WHAT IS REQUIRED.
Below is a listing; copy all of it exactly.

= = = = = = =

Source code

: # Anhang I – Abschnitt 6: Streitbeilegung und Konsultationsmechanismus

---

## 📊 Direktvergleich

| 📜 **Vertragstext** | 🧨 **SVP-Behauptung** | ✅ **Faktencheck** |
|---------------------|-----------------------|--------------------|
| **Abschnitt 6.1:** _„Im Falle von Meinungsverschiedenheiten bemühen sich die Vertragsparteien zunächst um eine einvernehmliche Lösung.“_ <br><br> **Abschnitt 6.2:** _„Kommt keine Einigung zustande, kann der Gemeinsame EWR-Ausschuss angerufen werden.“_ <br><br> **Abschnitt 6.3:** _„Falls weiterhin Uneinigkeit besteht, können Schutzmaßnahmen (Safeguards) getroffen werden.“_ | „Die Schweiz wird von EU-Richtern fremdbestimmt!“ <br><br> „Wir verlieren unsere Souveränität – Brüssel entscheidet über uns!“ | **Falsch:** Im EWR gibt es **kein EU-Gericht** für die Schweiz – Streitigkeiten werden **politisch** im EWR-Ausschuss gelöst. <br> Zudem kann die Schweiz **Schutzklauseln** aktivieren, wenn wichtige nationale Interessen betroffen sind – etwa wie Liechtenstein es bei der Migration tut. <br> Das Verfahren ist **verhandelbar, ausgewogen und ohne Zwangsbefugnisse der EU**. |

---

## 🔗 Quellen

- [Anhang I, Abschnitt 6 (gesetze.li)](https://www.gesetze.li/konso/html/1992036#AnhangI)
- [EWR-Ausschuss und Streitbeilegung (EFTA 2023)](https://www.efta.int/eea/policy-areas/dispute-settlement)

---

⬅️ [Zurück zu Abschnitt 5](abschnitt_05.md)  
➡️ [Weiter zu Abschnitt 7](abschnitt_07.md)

= = = = = = =

WRITTEN SOLUTION.
Source code

: # Anhang I – Abschnitt 6: Streitbeilegung und Konsultationsmechanismus

---

## 📊 Direktvergleich

| 📜 **Vertragstext** | 🧨 **SVP-Behauptung** | ✅ **Faktencheck** |
|---------------------|-----------------------|--------------------|
| **Abschnitt 6.1:** _„Im Falle von Meinungsverschiedenheiten bemühen sich die Vertragsparteien zunächst um eine einvernehmliche Lösung.“_ <br><br> **Abschnitt 6.2:** _„Kommt keine Einigung zustande, kann der Gemeinsame EWR-Ausschuss angerufen werden.“_ <br><br> **Abschnitt 6.3:** _„Falls weiterhin Uneinigkeit besteht, können Schutzmaßnahmen (Safeguards) getroffen werden.“_ | „Die Schweiz wird von EU-Richtern fremdbestimmt!“ <br><br> „Wir verlieren unsere Souveränität – Brüssel entscheidet über uns!“ | **Falsch:** Im EWR gibt es **kein EU-Gericht** für die Schweiz – Streitigkeiten werden **politisch** im EWR-Ausschuss gelöst. <br> Zudem kann die Schweiz **Schutzklauseln** aktivieren, wenn wichtige nationale Interessen betroffen sind – etwa wie Liechtenstein es bei der Migration tut. <br> Das Verfahren ist **verhandelbar, ausgewogen und ohne Zwangsbefugnisse der EU**. |

---

## 🔗 Quellen

- [Anhang I, Abschnitt 6 (gesetze.li)](https://www.gesetze.li/konso/html/1992036#AnhangI)
- [EWR-Ausschuss und Streitbeilegung (EFTA 2023)](https://www.efta.int/eea/policy-areas/dispute-settlement)

---

⬅️ [Zurück zu Abschnitt 5](abschnitt_05.md)  
➡️ [Weiter zu Abschnitt 7](abschnitt_07.md)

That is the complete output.